**What you should do**
Go through the entries below and pick out every line with "Gestion".

**Given records**
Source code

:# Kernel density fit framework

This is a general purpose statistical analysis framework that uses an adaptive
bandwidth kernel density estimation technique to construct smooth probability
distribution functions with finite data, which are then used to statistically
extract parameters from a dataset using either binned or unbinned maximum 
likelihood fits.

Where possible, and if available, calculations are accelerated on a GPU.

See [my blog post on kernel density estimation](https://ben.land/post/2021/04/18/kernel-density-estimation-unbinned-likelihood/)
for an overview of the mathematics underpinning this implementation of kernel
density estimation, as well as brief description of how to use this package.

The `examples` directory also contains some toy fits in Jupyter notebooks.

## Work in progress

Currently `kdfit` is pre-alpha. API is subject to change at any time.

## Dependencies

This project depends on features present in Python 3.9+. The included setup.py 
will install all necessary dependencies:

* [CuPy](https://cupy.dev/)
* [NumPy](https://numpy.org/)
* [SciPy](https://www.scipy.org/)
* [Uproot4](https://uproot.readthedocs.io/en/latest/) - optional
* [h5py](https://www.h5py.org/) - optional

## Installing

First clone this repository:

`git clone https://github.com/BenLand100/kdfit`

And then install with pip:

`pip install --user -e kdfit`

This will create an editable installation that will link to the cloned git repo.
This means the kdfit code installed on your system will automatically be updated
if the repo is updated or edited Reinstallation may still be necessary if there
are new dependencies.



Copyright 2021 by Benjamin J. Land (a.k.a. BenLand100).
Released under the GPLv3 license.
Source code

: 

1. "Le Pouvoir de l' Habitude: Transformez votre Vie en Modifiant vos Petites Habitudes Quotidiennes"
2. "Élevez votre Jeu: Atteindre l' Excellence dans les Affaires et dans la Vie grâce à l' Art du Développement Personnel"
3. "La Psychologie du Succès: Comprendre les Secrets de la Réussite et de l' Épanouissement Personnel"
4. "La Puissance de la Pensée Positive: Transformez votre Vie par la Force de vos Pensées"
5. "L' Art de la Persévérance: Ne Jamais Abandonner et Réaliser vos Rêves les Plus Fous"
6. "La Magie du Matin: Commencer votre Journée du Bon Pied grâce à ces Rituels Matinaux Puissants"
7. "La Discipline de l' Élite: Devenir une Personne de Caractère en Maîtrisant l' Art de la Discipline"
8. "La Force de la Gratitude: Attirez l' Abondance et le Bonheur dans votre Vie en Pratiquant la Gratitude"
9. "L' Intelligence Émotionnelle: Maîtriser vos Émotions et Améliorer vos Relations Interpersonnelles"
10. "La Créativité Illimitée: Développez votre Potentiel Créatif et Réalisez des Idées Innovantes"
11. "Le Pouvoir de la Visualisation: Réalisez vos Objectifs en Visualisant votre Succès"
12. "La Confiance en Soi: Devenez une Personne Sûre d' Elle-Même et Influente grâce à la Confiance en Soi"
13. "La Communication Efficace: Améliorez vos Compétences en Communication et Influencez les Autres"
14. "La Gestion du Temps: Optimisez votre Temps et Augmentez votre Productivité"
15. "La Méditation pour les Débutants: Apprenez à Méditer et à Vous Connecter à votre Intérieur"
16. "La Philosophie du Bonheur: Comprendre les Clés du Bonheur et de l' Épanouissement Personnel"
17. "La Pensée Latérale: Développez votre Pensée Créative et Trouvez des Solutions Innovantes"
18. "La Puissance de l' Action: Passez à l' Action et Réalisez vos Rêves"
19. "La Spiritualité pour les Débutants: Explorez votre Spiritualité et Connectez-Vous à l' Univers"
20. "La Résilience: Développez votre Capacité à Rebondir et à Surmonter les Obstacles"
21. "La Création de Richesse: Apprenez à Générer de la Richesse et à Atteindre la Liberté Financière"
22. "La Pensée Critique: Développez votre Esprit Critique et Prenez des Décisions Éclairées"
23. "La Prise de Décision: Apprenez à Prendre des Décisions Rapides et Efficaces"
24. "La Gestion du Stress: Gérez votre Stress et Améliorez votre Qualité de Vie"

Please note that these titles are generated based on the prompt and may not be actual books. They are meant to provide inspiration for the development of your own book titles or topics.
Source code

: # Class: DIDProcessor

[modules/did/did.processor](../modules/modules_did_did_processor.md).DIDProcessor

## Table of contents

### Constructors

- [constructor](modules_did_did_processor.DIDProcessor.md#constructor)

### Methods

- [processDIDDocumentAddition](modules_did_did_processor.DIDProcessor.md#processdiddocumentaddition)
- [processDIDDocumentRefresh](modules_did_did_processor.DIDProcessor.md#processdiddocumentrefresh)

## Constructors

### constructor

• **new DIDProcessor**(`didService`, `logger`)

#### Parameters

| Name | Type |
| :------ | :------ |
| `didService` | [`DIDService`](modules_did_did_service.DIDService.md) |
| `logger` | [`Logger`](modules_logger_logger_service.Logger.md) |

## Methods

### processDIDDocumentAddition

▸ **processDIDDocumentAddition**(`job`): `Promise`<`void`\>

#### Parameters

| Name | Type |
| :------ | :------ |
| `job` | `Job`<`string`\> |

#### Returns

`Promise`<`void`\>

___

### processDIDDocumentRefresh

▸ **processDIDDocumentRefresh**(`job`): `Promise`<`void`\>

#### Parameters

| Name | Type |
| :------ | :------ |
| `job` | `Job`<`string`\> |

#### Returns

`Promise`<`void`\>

**Result for this task**
14. "La Gestion du Temps: Optimisez votre Temps et Augmentez votre Productivité"
24. "La Gestion du Stress: Gérez votre Stress et Améliorez votre Qualité de Vie"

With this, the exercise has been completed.